Collected data:
-.-.-

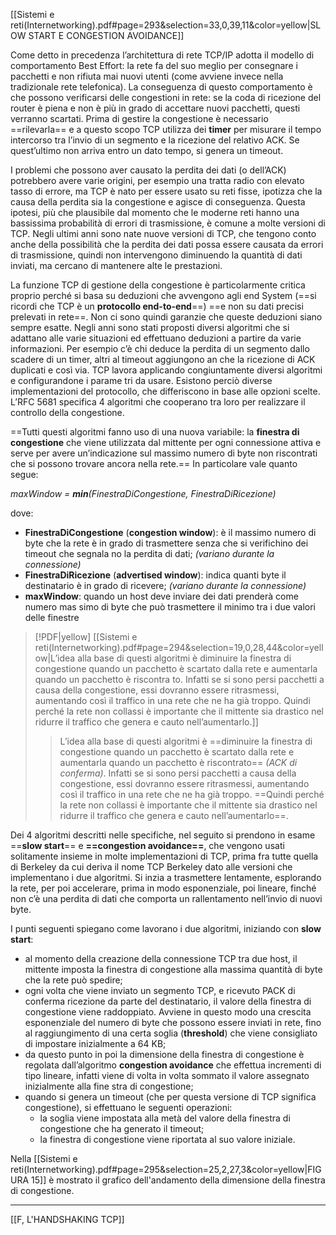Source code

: 
[[Sistemi e reti(Internetworking).pdf#page=293&selection=33,0,39,11&color=yellow|SLOW START E CONGESTION AVOIDANCE]]

Come detto in precedenza l’architettura di rete TCP/IP adotta il modello di comportamento Best Effort: la rete fa del suo meglio per consegnare i pacchetti e non rifiuta mai nuovi utenti (come avviene invece nella tradizionale rete telefonica). La conseguenza di questo comportamento è che possono verificarsi delle congestioni in rete: se la coda di ricezione del router è piena e non è più in grado di accettare nuovi pacchetti, questi verranno scartati.
Prima di gestire la congestione è necessario ==rilevarla== e a questo scopo TCP utilizza dei **timer** per misurare il tempo intercorso tra l’invio di un segmento e la ricezione del relativo ACK. Se quest’ultimo non arriva entro un dato tempo, si genera un timeout.

I problemi che possono aver causato la perdita dei dati (o dell’ACK) potrebbero avere varie origini, per esempio una tratta radio con elevato tasso di errore, ma TCP è nato per essere usato su reti fisse, ipotizza che la causa della perdita sia la congestione e agisce di conseguenza. Questa ipotesi, più che plausibile dal momento che le moderne reti hanno una bassissima probabilità di errori di trasmissione, è comune a molte versioni di TCP. Negli ultimi anni sono nate nuove versioni di TCP, che tengono conto anche della possibilità che la perdita dei dati possa essere causata da errori di trasmissione, quindi non intervengono diminuendo la quantità di dati inviati, ma cercano di mantenere alte le prestazioni.

La funzione TCP di gestione della congestione è particolarmente critica proprio perché si basa su deduzioni che avvengono agli end System (==si ricordi che TCP è un **protocollo end-to-end**==) ==e non su dati precisi prelevati in rete==. Non ci sono quindi garanzie che queste deduzioni siano sempre esatte. 
Negli anni sono stati proposti diversi algoritmi che si adattano alle varie situazioni ed effettuano deduzioni a partire da varie informazioni. Per esempio c’è chi deduce la perdita di un segmento dallo scadere di un timer, altri al timeout aggiungono an che la ricezione di ACK duplicati e così via.
TCP lavora applicando congiuntamente diversi algoritmi e configurandone i parame tri da usare. Esistono perciò diverse implementazioni del protocollo, che differiscono in base alle opzioni scelte.
L’RFC 5681 specifica 4 algoritmi che cooperano tra loro per realizzare il controllo della congestione.

==Tutti questi algoritmi fanno uso di una nuova variabile: la **finestra di congestione** che viene utilizzata dal mittente per ogni connessione attiva e serve per avere un’indicazione sul massimo numero di byte non riscontrati che si possono trovare ancora nella rete.==
In particolare vale quanto segue: 

*maxWindow = **min**(FinestraDiCongestione, FinestraDiRicezione)*

dove:
- **FinestraDiCongestione** (**congestion window**): è il massimo numero di byte che la rete è in grado di trasmettere senza che si verifichino dei timeout che segnala no la perdita di dati; *(variano durante la connessione)*
- **FinestraDiRicezione** (**advertised window**): indica quanti byte il destinatario è in grado di ricevere; *(variano durante la connessione)*
- **maxWindow**: quando un host deve inviare dei dati prenderà come numero mas simo di byte che può trasmettere il minimo tra i due valori delle finestre

> [!PDF|yellow] [[Sistemi e reti(Internetworking).pdf#page=294&selection=19,0,28,44&color=yellow|L’idea alla base di questi algoritmi è diminuire la finestra di congestione quando un pacchetto è scartato dalla rete e aumentarla quando un pacchetto è riscontra to. Infatti se si sono persi pacchetti a causa della congestione, essi dovranno essere ritrasmessi, aumentando così il traffico in una rete che ne ha già troppo. Quindi perché la rete non collassi è importante che il mittente sia drastico nel ridurre il traffico che genera e cauto nell’aumentarlo.]]
> > L’idea alla base di questi algoritmi è ==diminuire la finestra di congestione quando un pacchetto è scartato dalla rete e aumentarla quando un pacchetto è riscontrato== *(ACK di conferma)*. Infatti se si sono persi pacchetti a causa della congestione, essi dovranno essere ritrasmessi, aumentando così il traffico in una rete che ne ha già troppo. ==Quindi perché la rete non collassi è importante che il mittente sia drastico nel ridurre il traffico che genera e cauto nell’aumentarlo==.

Dei 4 algoritmi descritti nelle specifiche, nel seguito si prendono in esame ==**slow start**== e **==congestion avoidance==**, che vengono usati solitamente insieme in molte implementazioni di TCP, prima fra tutte quella di Berkeley da cui deriva il nome TCP Berkeley dato alle versioni che implementano i due algoritmi. Si inzia a trasmettere lentamente, esplorando la rete, per poi accelerare, prima in modo esponenziale, poi lineare, finché non c’è una perdita di dati che comporta un rallentamento nell’invio di nuovi byte.

I punti seguenti spiegano come lavorano i due algoritmi, iniziando con **slow start**:
- al momento della creazione della connessione TCP tra due host, il mittente imposta la finestra di congestione alla massima quantità di byte che la rete può spedire;
- ogni volta che viene inviato un segmento TCP, e ricevuto PACK di conferma ricezione da parte del destinatario, il valore della finestra di congestione viene raddoppiato. Avviene in questo modo una crescita esponenziale del numero di byte che possono essere inviati in rete, fino al raggiungimento di una certa soglia (**threshold**) che viene consigliato di impostare inizialmente a 64 KB; 
- da questo punto in poi la dimensione della finestra di congestione è regolata dall’algoritmo **congestion avoidance** che effettua incrementi di tipo lineare, infatti viene di volta in volta sommato il valore assegnato inizialmente alla fine stra di congestione;
- quando si genera un timeout (che per questa versione di TCP significa congestione), si effettuano le seguenti operazioni:
	- la soglia viene impostata alla metà del valore della finestra di congestione che ha generato il timeout;
	- la finestra di congestione viene riportata al suo valore iniziale.

Nella [[Sistemi e reti(Internetworking).pdf#page=295&selection=25,2,27,3&color=yellow|FIGURA 15]] è mostrato il grafico dell'andamento della dimensione della finestra di congestione. 

---
[[F, L'HANDSHAKING TCP]]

-.-.-

PROBLEM TO WORK ON: A single figure is required: how many lines above contain the word "FinestraDiRicezione".

TASK ANSWER: 2